En realidad, y según le contaron tiempo atrás, no ha tanto que en las aldeas asturianas vivieron la hambruna y la desesperación aunque nunca a ese grado de disolución familiar. Le dijeron que en la capital había mujeres negras bellas y con estudios, muchas de ellas integradas en la vida política y cultural del país. Pero, sin razones para dudarlo porque en su breve visita a Palacio había visto funcionarias de color, la realidad es la que veía en Constanza. La consecuencia de esas observaciones no le afectaba a él en particular pero sí a otros.

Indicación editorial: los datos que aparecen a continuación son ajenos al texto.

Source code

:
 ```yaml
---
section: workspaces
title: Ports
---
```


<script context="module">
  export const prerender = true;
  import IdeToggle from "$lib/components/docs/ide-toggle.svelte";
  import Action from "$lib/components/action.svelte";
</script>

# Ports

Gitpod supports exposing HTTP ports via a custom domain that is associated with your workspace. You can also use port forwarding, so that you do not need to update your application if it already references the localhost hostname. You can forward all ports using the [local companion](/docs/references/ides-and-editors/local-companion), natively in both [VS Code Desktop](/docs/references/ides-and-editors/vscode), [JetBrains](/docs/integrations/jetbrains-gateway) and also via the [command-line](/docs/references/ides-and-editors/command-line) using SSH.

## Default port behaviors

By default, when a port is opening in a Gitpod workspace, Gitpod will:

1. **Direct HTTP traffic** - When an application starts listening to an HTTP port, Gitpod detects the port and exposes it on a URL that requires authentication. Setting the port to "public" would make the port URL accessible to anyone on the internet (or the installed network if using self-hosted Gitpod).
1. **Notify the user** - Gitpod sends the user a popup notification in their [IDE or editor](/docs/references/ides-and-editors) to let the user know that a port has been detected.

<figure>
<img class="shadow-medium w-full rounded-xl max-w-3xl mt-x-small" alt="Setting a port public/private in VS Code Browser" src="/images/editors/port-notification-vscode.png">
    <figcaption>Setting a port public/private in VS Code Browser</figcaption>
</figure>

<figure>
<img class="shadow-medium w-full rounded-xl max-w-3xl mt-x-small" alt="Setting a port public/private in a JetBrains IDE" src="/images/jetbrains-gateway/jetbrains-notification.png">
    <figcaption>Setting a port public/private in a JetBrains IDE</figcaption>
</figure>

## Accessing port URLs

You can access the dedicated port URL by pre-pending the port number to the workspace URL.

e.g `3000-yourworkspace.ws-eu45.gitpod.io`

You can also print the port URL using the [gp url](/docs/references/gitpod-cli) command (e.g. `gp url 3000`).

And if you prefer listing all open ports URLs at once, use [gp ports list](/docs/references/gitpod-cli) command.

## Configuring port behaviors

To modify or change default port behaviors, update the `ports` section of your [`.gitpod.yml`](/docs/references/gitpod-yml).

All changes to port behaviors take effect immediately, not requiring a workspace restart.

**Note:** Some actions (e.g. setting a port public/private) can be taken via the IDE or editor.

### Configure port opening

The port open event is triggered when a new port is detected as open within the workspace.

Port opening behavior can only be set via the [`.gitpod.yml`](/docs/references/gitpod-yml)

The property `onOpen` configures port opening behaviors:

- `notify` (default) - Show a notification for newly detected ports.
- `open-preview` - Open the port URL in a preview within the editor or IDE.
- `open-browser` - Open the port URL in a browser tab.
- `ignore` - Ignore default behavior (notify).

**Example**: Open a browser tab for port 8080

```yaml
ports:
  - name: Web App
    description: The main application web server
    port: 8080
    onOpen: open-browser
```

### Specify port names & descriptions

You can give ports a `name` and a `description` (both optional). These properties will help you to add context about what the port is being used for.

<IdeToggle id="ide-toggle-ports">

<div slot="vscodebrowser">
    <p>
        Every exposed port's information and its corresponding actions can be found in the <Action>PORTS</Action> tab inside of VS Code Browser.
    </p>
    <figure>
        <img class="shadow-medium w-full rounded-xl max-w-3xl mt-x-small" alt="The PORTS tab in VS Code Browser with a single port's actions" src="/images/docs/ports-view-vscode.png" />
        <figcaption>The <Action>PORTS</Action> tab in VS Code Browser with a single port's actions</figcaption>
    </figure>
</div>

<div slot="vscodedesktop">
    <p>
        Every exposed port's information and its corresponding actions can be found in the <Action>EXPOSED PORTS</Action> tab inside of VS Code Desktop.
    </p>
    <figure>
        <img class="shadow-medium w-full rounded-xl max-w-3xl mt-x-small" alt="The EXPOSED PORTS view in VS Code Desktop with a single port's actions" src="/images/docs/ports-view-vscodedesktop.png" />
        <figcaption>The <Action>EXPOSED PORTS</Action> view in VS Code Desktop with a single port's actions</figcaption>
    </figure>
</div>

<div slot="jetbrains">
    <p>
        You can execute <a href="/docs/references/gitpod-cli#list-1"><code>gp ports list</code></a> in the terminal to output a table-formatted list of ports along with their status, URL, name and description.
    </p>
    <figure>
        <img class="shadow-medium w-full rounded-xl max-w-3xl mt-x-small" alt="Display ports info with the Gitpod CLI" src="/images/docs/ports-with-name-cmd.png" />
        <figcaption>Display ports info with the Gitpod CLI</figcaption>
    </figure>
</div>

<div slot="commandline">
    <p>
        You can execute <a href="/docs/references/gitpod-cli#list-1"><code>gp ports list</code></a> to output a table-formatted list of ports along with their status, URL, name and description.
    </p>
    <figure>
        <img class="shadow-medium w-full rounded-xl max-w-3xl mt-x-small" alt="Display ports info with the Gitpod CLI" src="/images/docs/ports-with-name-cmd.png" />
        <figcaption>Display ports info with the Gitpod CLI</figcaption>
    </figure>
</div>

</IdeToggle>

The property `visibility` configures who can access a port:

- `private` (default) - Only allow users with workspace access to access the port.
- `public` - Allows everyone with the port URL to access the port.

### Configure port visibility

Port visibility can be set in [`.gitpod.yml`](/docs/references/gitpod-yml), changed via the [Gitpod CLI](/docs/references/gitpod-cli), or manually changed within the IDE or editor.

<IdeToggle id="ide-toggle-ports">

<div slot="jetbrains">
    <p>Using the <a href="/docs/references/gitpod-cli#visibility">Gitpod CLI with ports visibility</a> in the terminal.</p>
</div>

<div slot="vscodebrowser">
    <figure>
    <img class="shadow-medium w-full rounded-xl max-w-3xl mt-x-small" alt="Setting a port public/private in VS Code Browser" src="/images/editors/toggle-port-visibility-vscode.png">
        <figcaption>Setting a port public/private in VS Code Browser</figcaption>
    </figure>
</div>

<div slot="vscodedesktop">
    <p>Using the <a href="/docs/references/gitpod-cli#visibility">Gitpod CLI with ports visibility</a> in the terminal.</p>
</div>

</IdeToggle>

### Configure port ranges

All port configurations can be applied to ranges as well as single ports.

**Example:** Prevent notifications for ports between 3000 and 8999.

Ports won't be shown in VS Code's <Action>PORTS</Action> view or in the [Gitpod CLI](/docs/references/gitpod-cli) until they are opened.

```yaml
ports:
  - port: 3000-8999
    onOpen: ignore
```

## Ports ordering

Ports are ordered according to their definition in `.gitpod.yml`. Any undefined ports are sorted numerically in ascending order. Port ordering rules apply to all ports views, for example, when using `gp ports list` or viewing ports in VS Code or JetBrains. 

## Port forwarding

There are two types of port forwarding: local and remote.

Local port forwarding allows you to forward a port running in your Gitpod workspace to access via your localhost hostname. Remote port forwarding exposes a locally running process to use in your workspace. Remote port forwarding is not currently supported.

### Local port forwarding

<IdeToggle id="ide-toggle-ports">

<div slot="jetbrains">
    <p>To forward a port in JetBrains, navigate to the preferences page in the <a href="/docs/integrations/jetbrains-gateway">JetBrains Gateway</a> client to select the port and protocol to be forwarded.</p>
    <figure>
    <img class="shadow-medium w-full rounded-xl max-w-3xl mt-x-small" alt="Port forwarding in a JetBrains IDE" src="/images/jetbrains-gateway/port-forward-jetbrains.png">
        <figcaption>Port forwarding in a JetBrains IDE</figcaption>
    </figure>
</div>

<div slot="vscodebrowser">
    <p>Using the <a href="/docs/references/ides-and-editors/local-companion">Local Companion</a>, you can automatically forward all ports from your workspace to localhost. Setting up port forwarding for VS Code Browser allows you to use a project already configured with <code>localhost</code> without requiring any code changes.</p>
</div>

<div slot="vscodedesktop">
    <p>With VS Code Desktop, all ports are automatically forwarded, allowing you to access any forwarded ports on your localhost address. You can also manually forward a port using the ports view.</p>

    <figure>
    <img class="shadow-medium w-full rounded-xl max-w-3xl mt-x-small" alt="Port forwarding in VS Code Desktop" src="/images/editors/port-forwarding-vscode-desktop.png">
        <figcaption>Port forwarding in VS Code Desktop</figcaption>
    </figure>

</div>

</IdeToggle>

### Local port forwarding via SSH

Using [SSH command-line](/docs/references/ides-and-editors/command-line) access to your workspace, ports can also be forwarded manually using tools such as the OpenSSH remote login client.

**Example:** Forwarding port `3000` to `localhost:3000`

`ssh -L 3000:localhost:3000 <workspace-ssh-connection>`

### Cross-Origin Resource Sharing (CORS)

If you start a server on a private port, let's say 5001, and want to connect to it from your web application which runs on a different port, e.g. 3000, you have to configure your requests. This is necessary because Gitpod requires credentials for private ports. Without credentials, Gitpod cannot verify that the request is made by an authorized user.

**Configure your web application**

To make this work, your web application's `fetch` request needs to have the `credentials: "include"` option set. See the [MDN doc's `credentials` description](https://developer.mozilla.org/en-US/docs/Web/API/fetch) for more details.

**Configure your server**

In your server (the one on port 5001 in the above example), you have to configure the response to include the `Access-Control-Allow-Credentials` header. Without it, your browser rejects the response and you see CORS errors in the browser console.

Pocos eran los que dejaban abiertas todas las posibilidades, que vinculaban a la fuerza con que les atosigara la entrepierna. De una cosa estaba seguro: su hermano nunca podría tener relaciones con una de esas lugareñas. No por motivos de diferenciación racial sino porque, por encima de otras consideraciones, sabía que en sus silencios flotaba el bullente recuerdo de aquella moza altanera de buena cuna que al caminar iba soltando estrellas por el Concejo y por la que en parte, y sin ella saberlo, se había embarcado en busca de un mundo para ofrecérselo.